─── Provided records ───

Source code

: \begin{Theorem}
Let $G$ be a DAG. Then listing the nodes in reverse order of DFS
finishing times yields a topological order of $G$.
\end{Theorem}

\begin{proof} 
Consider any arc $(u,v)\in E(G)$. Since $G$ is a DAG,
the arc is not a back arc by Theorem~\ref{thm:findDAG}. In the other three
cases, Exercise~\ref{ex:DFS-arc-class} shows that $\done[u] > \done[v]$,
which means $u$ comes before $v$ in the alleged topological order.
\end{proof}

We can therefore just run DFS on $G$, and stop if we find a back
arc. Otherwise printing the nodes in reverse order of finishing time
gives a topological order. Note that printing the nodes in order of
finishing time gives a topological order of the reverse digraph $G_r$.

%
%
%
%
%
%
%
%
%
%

───
─── Provided records ───

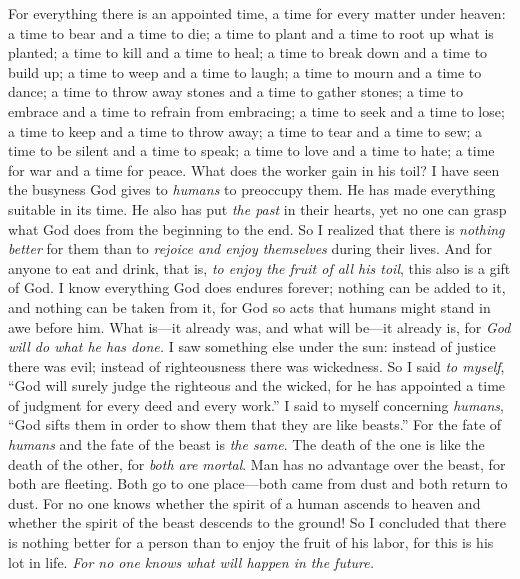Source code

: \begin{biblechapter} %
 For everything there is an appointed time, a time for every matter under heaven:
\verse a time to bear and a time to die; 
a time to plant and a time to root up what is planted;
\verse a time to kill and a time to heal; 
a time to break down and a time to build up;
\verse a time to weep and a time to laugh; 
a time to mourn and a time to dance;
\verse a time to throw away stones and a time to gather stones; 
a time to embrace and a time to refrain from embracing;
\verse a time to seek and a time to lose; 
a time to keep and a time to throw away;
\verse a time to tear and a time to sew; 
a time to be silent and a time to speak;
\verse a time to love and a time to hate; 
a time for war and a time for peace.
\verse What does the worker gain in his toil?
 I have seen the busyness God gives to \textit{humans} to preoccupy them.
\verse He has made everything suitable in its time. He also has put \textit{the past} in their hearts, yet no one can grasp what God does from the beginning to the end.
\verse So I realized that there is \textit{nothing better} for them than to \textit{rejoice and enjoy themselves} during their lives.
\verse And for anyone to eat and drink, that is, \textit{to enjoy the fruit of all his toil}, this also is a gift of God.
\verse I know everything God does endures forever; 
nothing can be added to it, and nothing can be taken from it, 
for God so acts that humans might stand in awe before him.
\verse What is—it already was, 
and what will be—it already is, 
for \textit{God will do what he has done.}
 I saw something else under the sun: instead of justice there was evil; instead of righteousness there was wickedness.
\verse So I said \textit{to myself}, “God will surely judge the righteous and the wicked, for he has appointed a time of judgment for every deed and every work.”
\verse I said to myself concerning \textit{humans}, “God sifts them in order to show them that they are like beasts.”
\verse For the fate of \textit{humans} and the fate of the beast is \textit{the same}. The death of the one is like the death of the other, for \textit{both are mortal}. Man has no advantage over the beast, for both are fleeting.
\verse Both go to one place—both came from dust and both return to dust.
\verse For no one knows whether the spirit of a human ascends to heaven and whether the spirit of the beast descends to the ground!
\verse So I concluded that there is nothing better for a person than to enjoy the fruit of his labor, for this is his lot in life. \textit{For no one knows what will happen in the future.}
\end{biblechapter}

───

• **Goal of the exercise**
From the data above, return every line from the line that has "a time to plant" up to and including the line that has "I have seen", exactly.

• **Response**
a time to plant and a time to root up what is planted;
\verse a time to kill and a time to heal; 
a time to break down and a time to build up;
\verse a time to weep and a time to laugh; 
a time to mourn and a time to dance;
\verse a time to throw away stones and a time to gather stones; 
a time to embrace and a time to refrain from embracing;
\verse a time to seek and a time to lose; 
a time to keep and a time to throw away;
\verse a time to tear and a time to sew; 
a time to be silent and a time to speak;
\verse a time to love and a time to hate; 
a time for war and a time for peace.
\verse What does the worker gain in his toil?
 I have seen the busyness God gives to \textit{humans} to preoccupy them.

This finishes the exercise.